The woman in school uniform wiped the face of a young man whose throat had been sliced open by a bayonet, his red uvula poking out. She brushed the palm of her hand down over his staring eyes, closing them, rinsed the cloth in a bucket of water, and wrung it out viciously. The water that came out was dark with blood, splattering outside the bucket. The woman in the green shirt stood up.

“How about you give us a hand, if you have time?” she asked. “Just for today. We don’t have enough people. It’s not difficult…you just need to cut up that cloth over there and use it to cover the bodies. And when someone comes looking for a friend, like you did, you uncover them again. The faces are badly injured, so they’ll need to get a good look at their bodies and clothes to decide whether it’s who they think it is.”



From that day on, you became one of the team. Eun-sook, as you’d guessed, was in her final year of high school. Seon-ju, the woman in the green shirt, was a machinist at a dressmaker’s on the main shopping street; she’d been left in the lurch when the boss had decided that he and his son, who’d been studying at one of the universities here, should go and stay with a relative outside the city. Both Eun-sook and Seon-ju had gone to give blood at Jeonnam University Hospital after hearing a street broadcast saying that people were dying of blood loss. There, hearing that the Provincial Office, now being run by civilians, was short of hands, and in the confusion of the moment, they’d taken on the task of dealing with the corpses.

In the classroom, where seats were assigned in order of height, you were always the one at the very front—in other words, the shortest. Since March, when you’d started your third year at middle school, you’d finally hit puberty, resulting in a slightly lower voice and a fair-to-middling growth spurt, but you still looked younger than your age. Jin-su’s work mostly kept him confined to the briefing room; the first time he saw you, he looked surprised.

“You’re a first-year, aren’t you? This is no place for you.” Jin-su’s deeply lidded eyes and long lashes were almost feminine; the university in Seoul he was attending was temporarily closed, so he’d come down to Gwangju.

“No,” you told him, “I’m a third-year.
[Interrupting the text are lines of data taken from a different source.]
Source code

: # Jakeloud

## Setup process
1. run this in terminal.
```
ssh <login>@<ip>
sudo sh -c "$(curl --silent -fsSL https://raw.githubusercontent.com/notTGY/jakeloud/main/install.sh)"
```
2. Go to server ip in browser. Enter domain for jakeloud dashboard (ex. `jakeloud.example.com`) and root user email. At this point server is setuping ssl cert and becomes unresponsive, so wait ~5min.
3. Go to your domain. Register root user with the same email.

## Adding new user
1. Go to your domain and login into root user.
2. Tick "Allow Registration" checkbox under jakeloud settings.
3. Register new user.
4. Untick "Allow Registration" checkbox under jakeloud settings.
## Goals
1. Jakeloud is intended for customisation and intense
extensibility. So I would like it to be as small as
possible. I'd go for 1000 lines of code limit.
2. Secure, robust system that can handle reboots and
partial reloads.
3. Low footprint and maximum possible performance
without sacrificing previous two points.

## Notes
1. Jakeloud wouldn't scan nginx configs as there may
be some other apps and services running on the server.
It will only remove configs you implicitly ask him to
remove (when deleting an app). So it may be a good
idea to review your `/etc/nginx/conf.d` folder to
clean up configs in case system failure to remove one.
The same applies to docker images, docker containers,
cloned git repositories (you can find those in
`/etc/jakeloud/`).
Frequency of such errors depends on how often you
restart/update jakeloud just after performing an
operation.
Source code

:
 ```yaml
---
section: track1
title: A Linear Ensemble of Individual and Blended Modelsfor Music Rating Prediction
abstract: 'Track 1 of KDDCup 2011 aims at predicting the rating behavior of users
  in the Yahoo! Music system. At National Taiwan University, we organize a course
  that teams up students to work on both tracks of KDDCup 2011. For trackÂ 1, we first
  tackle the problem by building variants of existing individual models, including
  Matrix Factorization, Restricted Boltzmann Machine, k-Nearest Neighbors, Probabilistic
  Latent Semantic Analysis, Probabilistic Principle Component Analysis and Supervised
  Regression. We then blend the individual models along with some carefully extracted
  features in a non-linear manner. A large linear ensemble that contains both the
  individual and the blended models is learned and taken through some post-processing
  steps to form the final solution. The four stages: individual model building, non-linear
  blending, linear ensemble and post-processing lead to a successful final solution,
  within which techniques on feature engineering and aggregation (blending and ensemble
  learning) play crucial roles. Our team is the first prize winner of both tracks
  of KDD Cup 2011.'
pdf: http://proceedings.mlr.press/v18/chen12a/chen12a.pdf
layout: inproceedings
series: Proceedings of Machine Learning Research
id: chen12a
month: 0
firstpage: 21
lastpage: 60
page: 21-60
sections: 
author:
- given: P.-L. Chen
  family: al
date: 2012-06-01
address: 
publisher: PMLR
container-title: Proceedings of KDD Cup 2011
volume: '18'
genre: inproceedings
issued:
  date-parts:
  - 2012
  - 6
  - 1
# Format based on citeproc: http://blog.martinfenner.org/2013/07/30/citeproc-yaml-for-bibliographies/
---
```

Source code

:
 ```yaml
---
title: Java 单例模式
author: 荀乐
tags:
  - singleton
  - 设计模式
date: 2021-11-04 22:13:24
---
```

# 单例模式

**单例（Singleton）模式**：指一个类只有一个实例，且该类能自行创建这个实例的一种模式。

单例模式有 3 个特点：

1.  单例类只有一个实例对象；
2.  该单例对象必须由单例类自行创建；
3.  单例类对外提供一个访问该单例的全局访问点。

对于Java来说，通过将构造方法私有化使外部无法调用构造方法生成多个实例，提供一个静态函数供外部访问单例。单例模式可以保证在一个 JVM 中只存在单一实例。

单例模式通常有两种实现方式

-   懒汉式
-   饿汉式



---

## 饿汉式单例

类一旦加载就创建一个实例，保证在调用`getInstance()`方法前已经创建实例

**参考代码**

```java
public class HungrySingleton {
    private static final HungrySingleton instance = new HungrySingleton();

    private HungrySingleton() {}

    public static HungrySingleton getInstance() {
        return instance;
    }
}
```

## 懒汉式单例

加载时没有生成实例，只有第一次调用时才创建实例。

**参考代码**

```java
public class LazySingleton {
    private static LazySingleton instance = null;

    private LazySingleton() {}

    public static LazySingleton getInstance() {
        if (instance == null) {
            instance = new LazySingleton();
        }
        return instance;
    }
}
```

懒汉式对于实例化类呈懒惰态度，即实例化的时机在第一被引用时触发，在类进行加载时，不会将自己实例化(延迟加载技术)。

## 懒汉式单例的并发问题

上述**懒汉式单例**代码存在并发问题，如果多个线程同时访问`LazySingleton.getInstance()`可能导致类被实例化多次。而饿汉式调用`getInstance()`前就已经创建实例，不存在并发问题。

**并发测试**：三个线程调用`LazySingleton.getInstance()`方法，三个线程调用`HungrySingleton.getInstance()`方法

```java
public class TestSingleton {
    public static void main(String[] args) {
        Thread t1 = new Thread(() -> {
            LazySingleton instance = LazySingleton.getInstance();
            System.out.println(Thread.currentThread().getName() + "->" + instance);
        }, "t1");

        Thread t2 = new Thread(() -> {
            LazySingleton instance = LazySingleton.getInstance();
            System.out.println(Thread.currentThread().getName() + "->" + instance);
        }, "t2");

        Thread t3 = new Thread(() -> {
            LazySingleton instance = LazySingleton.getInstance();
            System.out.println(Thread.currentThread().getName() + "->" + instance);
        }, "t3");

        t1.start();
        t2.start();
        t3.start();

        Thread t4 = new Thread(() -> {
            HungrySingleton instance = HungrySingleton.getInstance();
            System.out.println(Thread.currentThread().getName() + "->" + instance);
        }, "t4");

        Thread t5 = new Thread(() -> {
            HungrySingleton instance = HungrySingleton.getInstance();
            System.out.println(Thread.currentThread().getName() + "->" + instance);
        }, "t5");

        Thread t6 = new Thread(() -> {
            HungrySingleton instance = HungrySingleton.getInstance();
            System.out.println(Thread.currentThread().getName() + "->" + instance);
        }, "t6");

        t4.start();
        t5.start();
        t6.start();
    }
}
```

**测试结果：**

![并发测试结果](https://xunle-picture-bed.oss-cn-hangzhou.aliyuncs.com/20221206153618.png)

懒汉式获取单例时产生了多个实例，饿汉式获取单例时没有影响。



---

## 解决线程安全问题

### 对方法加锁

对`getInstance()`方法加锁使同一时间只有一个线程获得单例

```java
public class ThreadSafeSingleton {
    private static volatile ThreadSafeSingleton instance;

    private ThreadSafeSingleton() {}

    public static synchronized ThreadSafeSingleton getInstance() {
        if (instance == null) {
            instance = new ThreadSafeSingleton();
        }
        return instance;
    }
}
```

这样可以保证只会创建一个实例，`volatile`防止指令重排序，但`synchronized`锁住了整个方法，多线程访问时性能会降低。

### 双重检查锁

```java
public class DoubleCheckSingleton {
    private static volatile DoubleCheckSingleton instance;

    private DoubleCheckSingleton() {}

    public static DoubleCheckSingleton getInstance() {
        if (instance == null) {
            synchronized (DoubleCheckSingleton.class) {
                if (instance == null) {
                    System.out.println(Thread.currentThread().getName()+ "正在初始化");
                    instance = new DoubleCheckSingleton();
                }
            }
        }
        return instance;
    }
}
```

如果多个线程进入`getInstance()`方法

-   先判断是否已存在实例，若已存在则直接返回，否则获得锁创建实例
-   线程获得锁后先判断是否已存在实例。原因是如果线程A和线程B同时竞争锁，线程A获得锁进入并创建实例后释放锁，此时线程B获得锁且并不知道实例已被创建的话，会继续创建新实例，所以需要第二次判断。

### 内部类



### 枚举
And I don’t have a problem with the work here.”

This wasn’t bravado; there was nothing technically difficult about the tasks you’d been assigned. Seon-ju and Eun-sook had already done most of the heavy work, which involved covering plywood or Styrofoam boards with plastic, then lifting the corpses on top of these boards. They also washed the necks and faces with a cloth, ran a comb through the matted hair to tidy it a bit, then wrapped the bodies in plastic in an effort to combat the smell. In the meantime, you made a note in your ledger of gender, approximate age, what clothes they were wearing and what brand of shoes, and assigned each corpse a number. You then wrote the same number on a scrap of paper, pinned it to the corpse’s chest, and covered them up to the neck with one of the white cloths. Eun-sook and Seon-ju would then help you pull them over to the wall. Jin-su, who seemed to be permanently rushed off his feet, would come striding up to you several times a day, wanting to transfer the information you’d recorded in your ledger onto posters, to put up at the main entrance to the building. A lot of the people who came looking for someone had either seen those posters themselves or been told about them by someone else. In cases of a positive identification, you would retreat to a respectful distance to wait for the sobbing and wailing to pass. As the corpses had been given only a cursory treatment, it was left to the bereaved to stop their noses and ears with cotton wool and give them a fresh change of clothing. Once they had been thus simply dressed and placed into a coffin, it was your job to oversee the transfer to the gym, and make a note of everything in your ledger.